幼少時代の私は両親の暖かい愛情で育てられ、社会情勢や家庭の実情など知る由もなく、無頓着に成長してきた感があるがその頃の話を周りの人から聞くと、それが今の私の経営者としての礎になっており父の姿を人生の師として素直に思える自分がいるのである。

父は大正13年に喜茂別で生まれ、昭和20年に学徒動員令により、旭川師団に入隊したが、わずか1か月余りで終戦になり、その後小樽で木材屋に丁稚奉公したあと、昭和25年に独立した。
日本経済は戦後の混乱期にあり、インフレで物価がどんどん上がり、復興資材として木材も例外ではなく需要は旺盛で業界は好景気に沸き立っていたという。
良港を抱えた小樽は戦前から、北海道材、樺太材、沿海州材の一大集散地であり、活況を呈していたそんな環境の中、父は資金や地盤の無い中、木材業を始めたのである。

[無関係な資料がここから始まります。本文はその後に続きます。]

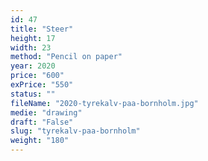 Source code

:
 ```yaml
---
id: 47
title: "Steer"
height: 17
width: 23
method: "Pencil on paper"
year: 2020
price: "600"
exPrice: "550"
status: ""
fileName: "2020-tyrekalv-paa-bornholm.jpg"
medie: "drawing"
draft: "False"
slug: "tyrekalv-paa-bornholm"
weight: "180"
---
```

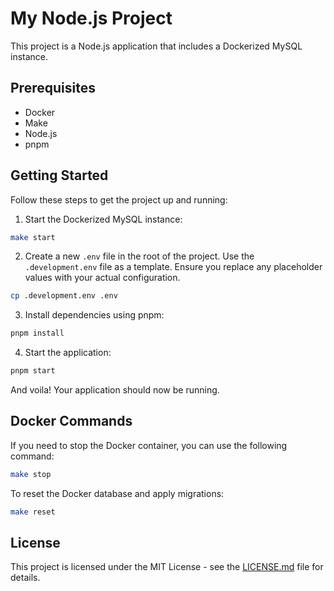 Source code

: # My Node.js Project

This project is a Node.js application that includes a Dockerized MySQL instance.

## Prerequisites

- Docker
- Make
- Node.js
- pnpm

## Getting Started

Follow these steps to get the project up and running:

1. Start the Dockerized MySQL instance:

```sh
make start
```

2. Create a new `.env` file in the root of the project. Use the `.development.env` file as a template. Ensure you replace any placeholder values with your actual configuration.

```sh
cp .development.env .env
```

3. Install dependencies using pnpm:

```sh
pnpm install
```

4. Start the application:

```sh
pnpm start
```

And voila! Your application should now be running.

## Docker Commands

If you need to stop the Docker container, you can use the following command:

```sh
make stop
```

To reset the Docker database and apply migrations:

```sh
make reset
```

## License

This project is licensed under the MIT License - see the [LICENSE.md](LICENSE.md) file for details.
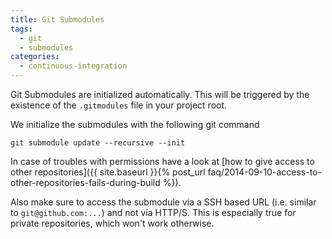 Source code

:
 ```yaml
---
title: Git Submodules
tags:
  - git
  - submodules
categories:
  - continuous-integration
---
```

Git Submodules are initialized automatically. This will be triggered by the existence of the `.gitmodules` file in your project root.

We initialize the submodules with the following git command

`git submodule update --recursive --init`

In case of troubles with permissions have a look at [how to give access to other repositories]({{ site.baseurl }}{% post_url faq/2014-09-10-access-to-other-repositories-fails-during-build %}).

Also make sure to access the submodule via a SSH based URL (i.e. similar to `git@github.com:...`) and not via HTTP/S. This is especially true for private repositories, which won't work otherwise.
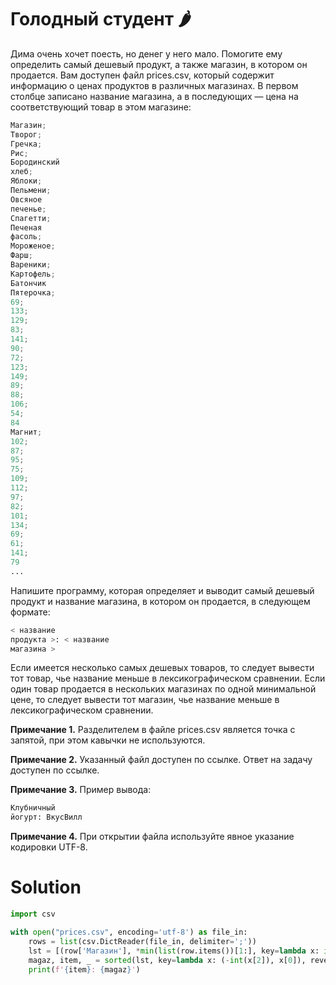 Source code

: # Голодный студент 🌶️

Дима очень хочет поесть, но денег у него мало. Помогите ему определить самый дешевый продукт, а также магазин, в котором
он продается. Вам доступен файл prices.csv, который содержит информацию о ценах продуктов в различных магазинах. В
первом столбце записано название магазина, а в последующих — цена на соответствующий товар в этом магазине:

```python
Магазин;
Творог;
Гречка;
Рис;
Бородинский
хлеб;
Яблоки;
Пельмени;
Овсяное
печенье;
Спагетти;
Печеная
фасоль;
Мороженое;
Фарш;
Вареники;
Картофель;
Батончик
Пятерочка;
69;
133;
129;
83;
141;
90;
72;
123;
149;
89;
88;
106;
54;
84
Магнит;
102;
87;
95;
75;
109;
112;
97;
82;
101;
134;
69;
61;
141;
79
...
```

Напишите программу, которая определяет и выводит самый дешевый продукт и название магазина, в котором он продается, в
следующем формате:

```python
< название
продукта >: < название
магазина >
```

Если имеется несколько самых дешевых товаров, то следует вывести тот товар, чье название меньше в лексикографическом
сравнении. Если один товар продается в нескольких магазинах по одной минимальной цене, то следует вывести тот магазин,
чье название меньше в лексикографическом сравнении.

**Примечание 1.** Разделителем в файле prices.csv является точка с запятой, при этом кавычки не используются.

**Примечание 2.** Указанный файл доступен по ссылке. Ответ на задачу доступен по ссылке.

**Примечание 3.** Пример вывода:

```python
Клубничный
йогурт: ВкусВилл
```

**Примечание 4.** При открытии файла используйте явное указание кодировки UTF-8.

# Solution

```python
import csv

with open("prices.csv", encoding='utf-8') as file_in:
    rows = list(csv.DictReader(file_in, delimiter=';'))
    lst = [(row['Магазин'], *min(list(row.items())[1:], key=lambda x: int(x[1]))) for row in rows]
    magaz, item, _ = sorted(lst, key=lambda x: (-int(x[2]), x[0]), reverse=True)[0]
    print(f'{item}: {magaz}')
``` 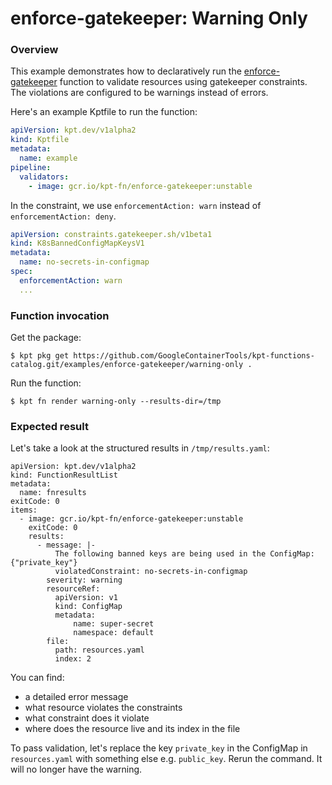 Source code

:# enforce-gatekeeper: Warning Only

### Overview

This example demonstrates how to declaratively run the [enforce-gatekeeper]
function to validate resources using gatekeeper constraints. The violations are
configured to be warnings instead of errors.

Here's an example Kptfile to run the function:

```yaml
apiVersion: kpt.dev/v1alpha2
kind: Kptfile
metadata:
  name: example
pipeline:
  validators:
    - image: gcr.io/kpt-fn/enforce-gatekeeper:unstable
```

In the constraint, we use `enforcementAction: warn` instead of
`enforcementAction: deny`.

```yaml
apiVersion: constraints.gatekeeper.sh/v1beta1
kind: K8sBannedConfigMapKeysV1
metadata:
  name: no-secrets-in-configmap
spec:
  enforcementAction: warn
  ...
```

### Function invocation

Get the package:

```shell
$ kpt pkg get https://github.com/GoogleContainerTools/kpt-functions-catalog.git/examples/enforce-gatekeeper/warning-only .
```

Run the function:

```shell
$ kpt fn render warning-only --results-dir=/tmp
```

### Expected result

Let's take a look at the structured results in `/tmp/results.yaml`:

```shell
apiVersion: kpt.dev/v1alpha2
kind: FunctionResultList
metadata:
  name: fnresults
exitCode: 0
items:
  - image: gcr.io/kpt-fn/enforce-gatekeeper:unstable
    exitCode: 0
    results:
      - message: |-
          The following banned keys are being used in the ConfigMap: {"private_key"}
          violatedConstraint: no-secrets-in-configmap
        severity: warning
        resourceRef:
          apiVersion: v1
          kind: ConfigMap
          metadata:
              name: super-secret
              namespace: default
        file:
          path: resources.yaml
          index: 2
```

You can find:
- a detailed error message
- what resource violates the constraints
- what constraint does it violate
- where does the resource live and its index in the file

To pass validation, let's replace the key `private_key` in the ConfigMap in
`resources.yaml` with something else e.g. `public_key`.
Rerun the command. It will no longer have the warning.

[enforce-gatekeeper]: https://catalog.kpt.dev/enforce-gatekeeper/v0.1/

私の生まれた昭和27年は、父が腎臓の摘出手術をしたり、商売で初めて焦げ付きを出したり、生涯で最悪の時であったと思う。私の誕生が少しの癒しになったかどうかは定かではないが、小さい時はよく仕事の合間にいろんなところに連れて行ってもらった。父はアウトドアーが好きでたぶん小樽で最初に買ったであろうジープを乗りまわし川釣りや鉄砲撃ちに連れて行ってくれた。会社は今のユニクロのところにあり、臨港線が整備される前はそこが倉庫群であり、すぐ岸壁になっていて積んでいた丸太の上で遊ぶのが常であった。
冬になると横の赤坂でジャンプ台を作って遊んだり、道路でスキー靴に金具をはめて雪スケートなんぞを楽しんだものである。

小樽の良さ

小樽の良さは四季がはっきりしていることであろうか。
母方の実家が忍路だったので夏休みは毎日泳いでいたし、冬は天狗山でスキーができる。よく港にも足を運んだが、トランポーがあり、南洋材の丸太が海にプカプカ浮いていた。
当時の風景はのどかであった。人間ものどかであった。子供は子供らしく服も真っ黒にしながら夕方まで遊んでいた。
そんな情況が今でも頭にこびりついていて、一旦小樽を離れて戻ってきても小樽を愛する郷土愛には変わらない。忘れたくない思い出である。
いまは国際観光都市と言われ、年間800万人の観光客が小樽を訪れ、ブランド調査で全国でここ数年5本の指に入る人気都市になった。
先達のご苦労はあったとは思うが、誰が観光都市を想像したろうか。市民の方々の意識はまだ追いついていない。私も有難いとは思うが人気先行の感は否めないと思う。
子供はだまっていても育つと言うが、街づくりはそうではない。人口減の加速する中、小樽を愛する人たちのふんばりが必要だ。小樽の求めているのは、通り一遍の観光都市ではなく、来る側と迎える側が一つになって、こころからおもてなしする街の雰囲気を観光業に関係する方々だけでなく、市民全員が意識するべきであり、小樽を訪れる人たちが良い印象、良い思い出を持って帰ってもらう。そしてまたリピーターになってもらうためには、子供時代からの郷土愛が不可欠ではないだろうか。